Given recent discussions about IETF processes needing to be agile, we–Ben Campbell (DART WG chair) and David Black (draft editor)–thought it would be worth taking a look at what enabled the DART WG to complete its work quickly and successfully.

A simple short problem statement

The organizers stated the problem and described the draft to be written in two short paragraphs, which became the WG’s charter. The RAI DISPATCH WG gave the proposed work a prompt community airing before the charter went to the IESG, cementing the understanding that the WG’s primary mission was to document what exists and is known to work, and more importantly, what is known not to work.

Gathering experienced personnel

Each of us (the WG’s key leaders), came from one of the two IETF areas involved, RAI (Ben) and TSV (David), with strong cross-area experience (e.g., we’re both General Area Review Team [Gen-ART] reviewers). Separation of roles worked well; Ben didn’t try to write the draft and David didn’t try to run the WG ;-). Both of us were willing to listen to and learn from other participants, plus work hard. And, we learned a lot!

Carefully managing (and resisting!) scope creep

When experts find areas of technical friction, their instincts are to fix things. But the DART WG wasn’t chartered to fix anything, so we stuck closely to the task that we *were* chartered to undertake. We met this challenge successfully, but had to manage it carefully at every turn.
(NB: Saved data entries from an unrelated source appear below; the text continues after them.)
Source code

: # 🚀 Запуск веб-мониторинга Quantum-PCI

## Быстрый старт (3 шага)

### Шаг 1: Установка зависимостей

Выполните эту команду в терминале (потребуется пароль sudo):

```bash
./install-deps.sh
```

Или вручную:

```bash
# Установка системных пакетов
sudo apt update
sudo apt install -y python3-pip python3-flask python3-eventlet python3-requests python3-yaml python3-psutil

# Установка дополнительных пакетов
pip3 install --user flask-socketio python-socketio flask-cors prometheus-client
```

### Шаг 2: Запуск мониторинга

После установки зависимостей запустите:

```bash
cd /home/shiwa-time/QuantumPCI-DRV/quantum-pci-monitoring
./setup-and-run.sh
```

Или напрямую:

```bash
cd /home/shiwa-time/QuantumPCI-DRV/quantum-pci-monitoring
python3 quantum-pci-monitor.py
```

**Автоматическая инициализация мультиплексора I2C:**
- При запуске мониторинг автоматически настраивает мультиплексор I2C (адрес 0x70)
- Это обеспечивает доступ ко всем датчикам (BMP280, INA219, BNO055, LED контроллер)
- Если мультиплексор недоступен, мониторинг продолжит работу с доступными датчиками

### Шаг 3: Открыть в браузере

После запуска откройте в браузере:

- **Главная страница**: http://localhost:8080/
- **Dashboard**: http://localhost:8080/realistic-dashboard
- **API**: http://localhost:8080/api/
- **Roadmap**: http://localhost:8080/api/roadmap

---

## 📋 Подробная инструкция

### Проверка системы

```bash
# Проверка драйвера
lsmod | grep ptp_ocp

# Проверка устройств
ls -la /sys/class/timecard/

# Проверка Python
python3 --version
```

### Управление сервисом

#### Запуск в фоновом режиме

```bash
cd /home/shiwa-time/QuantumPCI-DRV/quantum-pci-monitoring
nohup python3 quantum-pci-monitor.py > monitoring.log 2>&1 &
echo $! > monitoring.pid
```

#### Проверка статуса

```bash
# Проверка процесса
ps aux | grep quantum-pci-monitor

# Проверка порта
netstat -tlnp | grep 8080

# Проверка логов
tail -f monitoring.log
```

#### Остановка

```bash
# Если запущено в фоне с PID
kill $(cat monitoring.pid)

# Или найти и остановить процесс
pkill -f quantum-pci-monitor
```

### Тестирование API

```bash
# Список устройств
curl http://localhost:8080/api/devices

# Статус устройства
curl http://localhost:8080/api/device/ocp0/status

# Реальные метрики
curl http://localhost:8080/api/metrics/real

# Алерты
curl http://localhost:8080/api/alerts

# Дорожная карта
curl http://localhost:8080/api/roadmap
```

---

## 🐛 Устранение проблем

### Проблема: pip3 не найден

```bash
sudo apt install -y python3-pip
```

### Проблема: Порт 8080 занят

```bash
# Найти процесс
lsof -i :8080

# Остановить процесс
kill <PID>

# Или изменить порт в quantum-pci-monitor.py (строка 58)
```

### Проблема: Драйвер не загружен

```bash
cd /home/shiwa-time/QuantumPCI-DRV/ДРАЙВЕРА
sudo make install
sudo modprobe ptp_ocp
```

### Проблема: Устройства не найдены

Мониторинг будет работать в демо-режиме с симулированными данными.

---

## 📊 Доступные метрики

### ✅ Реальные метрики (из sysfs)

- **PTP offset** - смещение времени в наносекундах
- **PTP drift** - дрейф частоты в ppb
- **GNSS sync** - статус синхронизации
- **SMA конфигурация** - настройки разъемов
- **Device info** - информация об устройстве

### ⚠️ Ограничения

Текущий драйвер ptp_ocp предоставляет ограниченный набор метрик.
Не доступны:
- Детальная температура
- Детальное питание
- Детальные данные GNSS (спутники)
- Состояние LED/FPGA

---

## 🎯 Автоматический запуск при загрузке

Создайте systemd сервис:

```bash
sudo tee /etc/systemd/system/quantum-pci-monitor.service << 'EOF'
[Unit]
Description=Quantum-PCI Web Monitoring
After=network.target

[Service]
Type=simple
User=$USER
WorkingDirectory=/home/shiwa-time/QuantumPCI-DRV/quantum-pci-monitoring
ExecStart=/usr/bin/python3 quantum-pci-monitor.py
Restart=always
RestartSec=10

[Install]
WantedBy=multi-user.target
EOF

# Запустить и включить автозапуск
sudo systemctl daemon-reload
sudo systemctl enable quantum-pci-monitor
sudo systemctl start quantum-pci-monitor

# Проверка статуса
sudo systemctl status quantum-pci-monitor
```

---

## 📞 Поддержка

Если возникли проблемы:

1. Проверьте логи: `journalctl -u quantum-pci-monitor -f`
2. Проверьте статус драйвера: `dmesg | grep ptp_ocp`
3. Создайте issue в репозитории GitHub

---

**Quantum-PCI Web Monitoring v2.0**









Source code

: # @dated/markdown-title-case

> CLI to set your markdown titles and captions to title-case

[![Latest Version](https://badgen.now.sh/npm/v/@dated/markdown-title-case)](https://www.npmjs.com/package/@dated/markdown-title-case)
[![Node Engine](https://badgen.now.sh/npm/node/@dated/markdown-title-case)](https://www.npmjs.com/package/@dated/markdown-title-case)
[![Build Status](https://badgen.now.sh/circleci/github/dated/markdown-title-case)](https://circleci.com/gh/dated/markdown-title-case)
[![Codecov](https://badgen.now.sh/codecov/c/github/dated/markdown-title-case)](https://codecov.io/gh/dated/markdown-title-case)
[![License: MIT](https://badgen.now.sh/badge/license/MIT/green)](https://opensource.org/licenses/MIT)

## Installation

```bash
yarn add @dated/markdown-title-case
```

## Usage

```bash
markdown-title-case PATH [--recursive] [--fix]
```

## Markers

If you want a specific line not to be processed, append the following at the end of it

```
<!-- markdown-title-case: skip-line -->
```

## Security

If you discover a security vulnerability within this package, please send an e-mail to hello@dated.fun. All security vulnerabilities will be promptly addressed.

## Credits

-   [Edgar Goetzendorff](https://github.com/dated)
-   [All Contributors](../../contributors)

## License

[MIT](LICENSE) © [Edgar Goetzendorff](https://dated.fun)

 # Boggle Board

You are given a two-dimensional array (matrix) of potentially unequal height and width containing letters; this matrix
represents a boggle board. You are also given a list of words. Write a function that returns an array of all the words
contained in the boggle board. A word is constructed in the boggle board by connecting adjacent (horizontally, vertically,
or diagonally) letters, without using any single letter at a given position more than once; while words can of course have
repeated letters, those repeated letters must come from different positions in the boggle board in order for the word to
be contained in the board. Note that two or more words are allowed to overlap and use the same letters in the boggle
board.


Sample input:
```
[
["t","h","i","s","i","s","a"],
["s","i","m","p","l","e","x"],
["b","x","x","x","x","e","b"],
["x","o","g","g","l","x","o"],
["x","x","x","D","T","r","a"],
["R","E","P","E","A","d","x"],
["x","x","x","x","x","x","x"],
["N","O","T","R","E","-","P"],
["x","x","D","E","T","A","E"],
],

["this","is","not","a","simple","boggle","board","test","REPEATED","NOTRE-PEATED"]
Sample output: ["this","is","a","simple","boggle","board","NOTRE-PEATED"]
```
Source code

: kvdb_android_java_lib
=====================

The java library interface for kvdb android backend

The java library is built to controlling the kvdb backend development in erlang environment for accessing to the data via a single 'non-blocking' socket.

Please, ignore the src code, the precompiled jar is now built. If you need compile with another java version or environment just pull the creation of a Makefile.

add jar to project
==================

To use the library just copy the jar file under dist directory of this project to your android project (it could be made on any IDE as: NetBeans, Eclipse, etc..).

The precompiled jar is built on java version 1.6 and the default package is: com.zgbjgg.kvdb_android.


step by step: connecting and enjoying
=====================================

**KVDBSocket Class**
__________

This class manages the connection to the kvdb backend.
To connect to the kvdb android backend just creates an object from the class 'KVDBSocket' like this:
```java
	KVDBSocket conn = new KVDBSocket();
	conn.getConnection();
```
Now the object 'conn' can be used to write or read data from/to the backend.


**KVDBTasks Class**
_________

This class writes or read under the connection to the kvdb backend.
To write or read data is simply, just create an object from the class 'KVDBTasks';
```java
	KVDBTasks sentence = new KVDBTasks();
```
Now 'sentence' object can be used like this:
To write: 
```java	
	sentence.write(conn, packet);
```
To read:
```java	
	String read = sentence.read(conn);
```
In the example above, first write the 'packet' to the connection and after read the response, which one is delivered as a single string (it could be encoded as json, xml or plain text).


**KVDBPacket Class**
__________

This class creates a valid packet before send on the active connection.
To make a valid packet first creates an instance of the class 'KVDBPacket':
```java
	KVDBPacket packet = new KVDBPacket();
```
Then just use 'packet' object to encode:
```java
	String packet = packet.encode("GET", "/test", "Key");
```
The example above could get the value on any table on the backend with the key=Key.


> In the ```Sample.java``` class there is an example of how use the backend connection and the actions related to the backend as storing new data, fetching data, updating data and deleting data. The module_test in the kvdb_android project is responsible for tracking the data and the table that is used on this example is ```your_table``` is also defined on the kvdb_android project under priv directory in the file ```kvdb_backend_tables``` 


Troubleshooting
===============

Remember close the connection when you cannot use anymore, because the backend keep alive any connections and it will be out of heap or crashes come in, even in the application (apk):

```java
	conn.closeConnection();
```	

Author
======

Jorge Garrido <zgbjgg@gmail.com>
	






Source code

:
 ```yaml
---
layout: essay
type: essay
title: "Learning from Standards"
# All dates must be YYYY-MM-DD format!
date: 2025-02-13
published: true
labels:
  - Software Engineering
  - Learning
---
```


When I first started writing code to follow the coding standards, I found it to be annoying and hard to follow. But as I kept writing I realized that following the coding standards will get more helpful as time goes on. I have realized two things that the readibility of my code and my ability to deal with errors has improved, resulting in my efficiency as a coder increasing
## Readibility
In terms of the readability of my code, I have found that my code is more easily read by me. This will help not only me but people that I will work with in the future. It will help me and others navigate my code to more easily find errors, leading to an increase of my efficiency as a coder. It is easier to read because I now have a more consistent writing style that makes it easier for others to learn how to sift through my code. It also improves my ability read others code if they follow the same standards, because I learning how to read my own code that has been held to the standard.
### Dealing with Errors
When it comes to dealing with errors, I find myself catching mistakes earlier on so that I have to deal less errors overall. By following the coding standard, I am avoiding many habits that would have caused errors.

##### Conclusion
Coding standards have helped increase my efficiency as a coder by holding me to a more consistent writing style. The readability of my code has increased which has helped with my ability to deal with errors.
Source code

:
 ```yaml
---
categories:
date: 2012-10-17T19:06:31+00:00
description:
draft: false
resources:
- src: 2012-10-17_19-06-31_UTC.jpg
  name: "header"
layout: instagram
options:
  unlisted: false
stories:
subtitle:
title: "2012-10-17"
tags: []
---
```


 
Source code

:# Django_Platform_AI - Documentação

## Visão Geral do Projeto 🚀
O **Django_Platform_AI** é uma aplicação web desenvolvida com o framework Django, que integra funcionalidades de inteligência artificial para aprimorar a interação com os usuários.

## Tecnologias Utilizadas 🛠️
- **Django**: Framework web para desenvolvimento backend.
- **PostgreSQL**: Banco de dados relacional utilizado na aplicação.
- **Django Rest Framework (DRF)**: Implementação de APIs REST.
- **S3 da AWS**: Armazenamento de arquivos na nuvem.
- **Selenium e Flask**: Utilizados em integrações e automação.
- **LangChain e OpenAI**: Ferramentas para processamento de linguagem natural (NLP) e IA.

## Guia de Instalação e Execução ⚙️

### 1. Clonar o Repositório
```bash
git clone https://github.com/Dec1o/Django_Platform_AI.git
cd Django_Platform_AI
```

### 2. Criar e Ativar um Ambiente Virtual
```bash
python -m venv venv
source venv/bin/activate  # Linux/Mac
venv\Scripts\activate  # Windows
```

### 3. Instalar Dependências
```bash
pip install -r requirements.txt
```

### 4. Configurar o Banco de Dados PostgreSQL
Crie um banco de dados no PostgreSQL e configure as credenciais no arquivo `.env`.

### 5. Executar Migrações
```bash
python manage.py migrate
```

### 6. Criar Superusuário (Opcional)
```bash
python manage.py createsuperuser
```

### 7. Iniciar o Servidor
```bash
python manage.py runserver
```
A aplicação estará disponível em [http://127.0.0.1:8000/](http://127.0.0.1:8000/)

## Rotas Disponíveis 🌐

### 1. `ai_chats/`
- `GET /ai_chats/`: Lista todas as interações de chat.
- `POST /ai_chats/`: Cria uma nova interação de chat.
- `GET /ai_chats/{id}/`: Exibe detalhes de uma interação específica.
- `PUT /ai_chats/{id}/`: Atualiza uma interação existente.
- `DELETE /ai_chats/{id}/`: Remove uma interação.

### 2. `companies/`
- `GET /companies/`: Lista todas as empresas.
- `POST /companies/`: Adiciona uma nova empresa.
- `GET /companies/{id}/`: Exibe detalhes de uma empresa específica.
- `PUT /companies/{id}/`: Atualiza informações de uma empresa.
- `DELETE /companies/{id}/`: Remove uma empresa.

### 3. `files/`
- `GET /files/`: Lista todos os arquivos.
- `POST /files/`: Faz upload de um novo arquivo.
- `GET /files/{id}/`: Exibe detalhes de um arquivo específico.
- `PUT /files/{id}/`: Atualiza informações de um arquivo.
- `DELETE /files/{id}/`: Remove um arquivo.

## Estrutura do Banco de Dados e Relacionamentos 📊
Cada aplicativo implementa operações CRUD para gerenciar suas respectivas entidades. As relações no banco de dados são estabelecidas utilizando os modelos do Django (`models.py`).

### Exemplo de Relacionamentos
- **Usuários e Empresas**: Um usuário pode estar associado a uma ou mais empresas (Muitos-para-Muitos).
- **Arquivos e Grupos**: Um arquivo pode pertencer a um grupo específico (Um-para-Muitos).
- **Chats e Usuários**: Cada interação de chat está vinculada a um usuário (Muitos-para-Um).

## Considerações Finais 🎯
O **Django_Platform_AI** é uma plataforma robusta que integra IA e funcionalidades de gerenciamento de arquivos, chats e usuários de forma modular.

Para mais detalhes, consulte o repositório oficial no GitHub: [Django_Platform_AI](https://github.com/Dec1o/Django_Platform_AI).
Changing plans as things change

Even the best-laid plans must change sometimes. For example, the final pair of draft authors was not the original plan–or even the second plan! While in theory having more authors allows more parallel work, in practice it created additional coordination overhead. Also, the draft underwent serious restructuring when it became clear that the initially envisioned draft structure was wrong for the purpose. So, rather than resisting, we took a positive attitude and did what was necessary. We see this as the standards version of “no battle plan survives initial contact with the enemy.”

Effective use of face-to-face meetings

Our one-and-only dart WG meeting in Toronto (IETF 90) was devoted to resolution of issues–the audience was expected to have read the draft, and it was not “presented” at that meeting. We prepared for that meeting by assembling a cross-area community and dealing with as many issues as we could on the WG’s mailing list. The result was that the meeting participants–with expertise from at least 6 technical communities (e.g., DiffServ, SCTP, congestion control, NAT traversal, RTP, SDP, and WebRTC)–engaged in a valuable, high-bandwidth discussion of the important issues that could not have happened via email.

While the initial aspiration was to conclude the work before the Toronto meeting (see above point about being willing to change plans!), we believe the result was considerably better than it might have been without such a meeting.

Familiarity with IETF processes

We worked to expedite the process throughout the cycle. Sometimes this meant walking the draft through the process, and gently “bothering” people rather than letting things move at the usual speed. The RAI “dispatch” process enabled this focused WG to be formed quickly without the Birds-of-a-Feather (BoF) sessions that often precede WG formation.

In closing, we’d like thank our ADs, especially Martin Stiemerling (TSV) and Richard Barnes (RAI), who were very supportive, Paul Jones (the other draft author), all the participants in the IETF 90 meeting in Toronto and everyone who came to the informal Sunday meeting at IETF 89 in London that started this adventure.